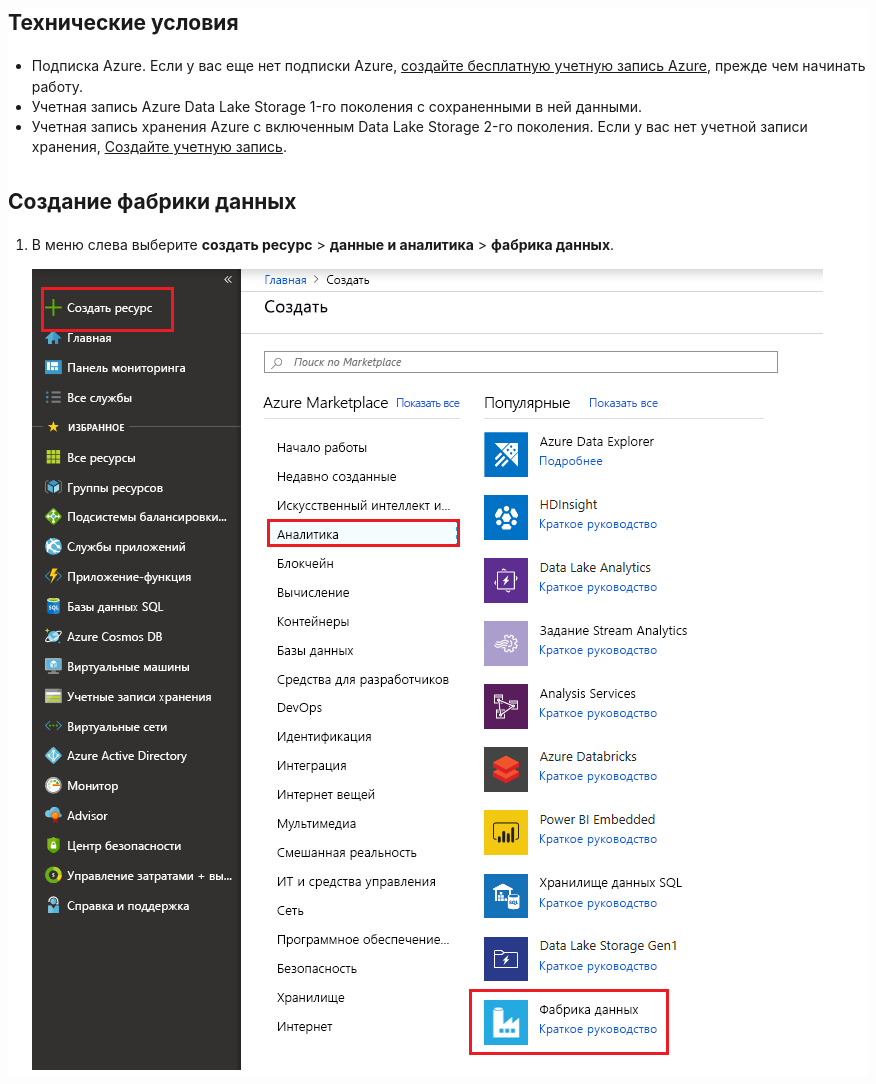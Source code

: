 ## <a name="prerequisites"></a>Технические условия

* Подписка Azure. Если у вас еще нет подписки Azure, [создайте бесплатную учетную запись Azure](https://azure.microsoft.com/free/), прежде чем начинать работу.
* Учетная запись Azure Data Lake Storage 1-го поколения с сохраненными в ней данными.
* Учетная запись хранения Azure с включенным Data Lake Storage 2-го поколения. Если у вас нет учетной записи хранения, [Создайте учетную запись](https://ms.portal.azure.com/#create/Microsoft.StorageAccount-ARM).

## <a name="create-a-data-factory"></a>Создание фабрики данных

1. В меню слева выберите **создать ресурс** > **данные и аналитика** > **фабрика данных**.
   
   ![Выбор фабрики данных в новой панели](./media/quickstart-create-data-factory-portal/new-azure-data-factory-menu.png)
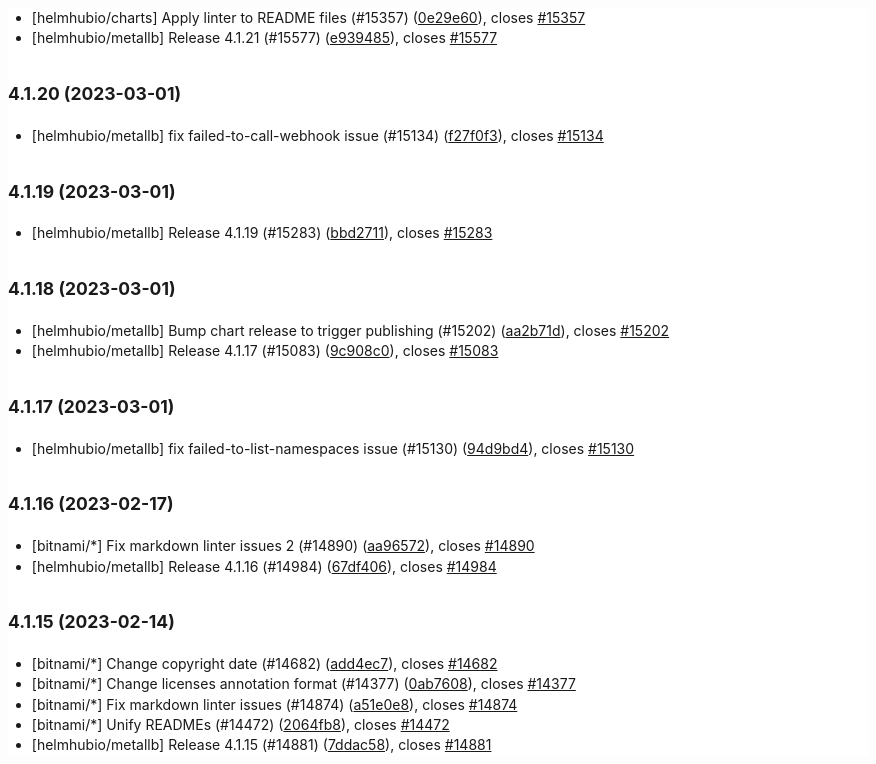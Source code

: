 * [helmhubio/charts] Apply linter to README files (#15357) ([0e29e60](https://github.com/helmhub-io/charts/commit/0e29e600d3adc8b1b46e506eccb3decfab3b4e63)), closes [#15357](https://github.com/helmhub-io/charts/issues/15357)
* [helmhubio/metallb] Release 4.1.21 (#15577) ([e939485](https://github.com/helmhub-io/charts/commit/e93948544008405ffa7f31888471219bcb8b2b21)), closes [#15577](https://github.com/helmhub-io/charts/issues/15577)

## <small>4.1.20 (2023-03-01)</small>

* [helmhubio/metallb] fix failed-to-call-webhook issue (#15134) ([f27f0f3](https://github.com/helmhub-io/charts/commit/f27f0f367b24f7639b626dcb1ae1fe906e310afa)), closes [#15134](https://github.com/helmhub-io/charts/issues/15134)

## <small>4.1.19 (2023-03-01)</small>

* [helmhubio/metallb] Release 4.1.19 (#15283) ([bbd2711](https://github.com/helmhub-io/charts/commit/bbd27115303c3975d012beb8d7512e4731d2ef08)), closes [#15283](https://github.com/helmhub-io/charts/issues/15283)

## <small>4.1.18 (2023-03-01)</small>

* [helmhubio/metallb] Bump chart release to trigger publishing (#15202) ([aa2b71d](https://github.com/helmhub-io/charts/commit/aa2b71d7a422d3da2b13e8dcfeec6da0f3141101)), closes [#15202](https://github.com/helmhub-io/charts/issues/15202)
* [helmhubio/metallb] Release 4.1.17 (#15083) ([9c908c0](https://github.com/helmhub-io/charts/commit/9c908c0df11a26247a09c72f64aeeb407df0d6c0)), closes [#15083](https://github.com/helmhub-io/charts/issues/15083)

## <small>4.1.17 (2023-03-01)</small>

* [helmhubio/metallb] fix failed-to-list-namespaces issue (#15130) ([94d9bd4](https://github.com/helmhub-io/charts/commit/94d9bd43eb848564e93bc8594e77e8542281dbe9)), closes [#15130](https://github.com/helmhub-io/charts/issues/15130)

## <small>4.1.16 (2023-02-17)</small>

* [bitnami/*] Fix markdown linter issues 2 (#14890) ([aa96572](https://github.com/helmhub-io/charts/commit/aa9657237ee8df4a46db0d7fdf8a23230dd6902a)), closes [#14890](https://github.com/helmhub-io/charts/issues/14890)
* [helmhubio/metallb] Release 4.1.16 (#14984) ([67df406](https://github.com/helmhub-io/charts/commit/67df40634b5661f23c90ed42206a18e43f70ce9e)), closes [#14984](https://github.com/helmhub-io/charts/issues/14984)

## <small>4.1.15 (2023-02-14)</small>

* [bitnami/*] Change copyright date (#14682) ([add4ec7](https://github.com/helmhub-io/charts/commit/add4ec701108ac36ed4de2dffbdf407a0d091067)), closes [#14682](https://github.com/helmhub-io/charts/issues/14682)
* [bitnami/*] Change licenses annotation format (#14377) ([0ab7608](https://github.com/helmhub-io/charts/commit/0ab760862c660fcc78cffadf8e1d8cdd70881473)), closes [#14377](https://github.com/helmhub-io/charts/issues/14377)
* [bitnami/*] Fix markdown linter issues (#14874) ([a51e0e8](https://github.com/helmhub-io/charts/commit/a51e0e8d35495b907f3e70dd2f8e7c3bcbf4166a)), closes [#14874](https://github.com/helmhub-io/charts/issues/14874)
* [bitnami/*] Unify READMEs (#14472) ([2064fb8](https://github.com/helmhub-io/charts/commit/2064fb8dcc78a845cdede8211af8c3cc52551161)), closes [#14472](https://github.com/helmhub-io/charts/issues/14472)
* [helmhubio/metallb] Release 4.1.15 (#14881) ([7ddac58](https://github.com/helmhub-io/charts/commit/7ddac588985ce99f6838f7123ffbacd43dd4a578)), closes [#14881](https://github.com/helmhub-io/charts/issues/14881)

WHAT YOU NEED TO DO - Return, without any change, only the lines from the one containing "[bitnami/*] Unify READMEs" through the last line of the entries above.

RESULT BELOW -
* [bitnami/*] Unify READMEs (#14472) ([2064fb8](https://github.com/helmhub-io/charts/commit/2064fb8dcc78a845cdede8211af8c3cc52551161)), closes [#14472](https://github.com/helmhub-io/charts/issues/14472)
* [helmhubio/metallb] Release 4.1.15 (#14881) ([7ddac58](https://github.com/helmhub-io/charts/commit/7ddac588985ce99f6838f7123ffbacd43dd4a578)), closes [#14881](https://github.com/helmhub-io/charts/issues/14881)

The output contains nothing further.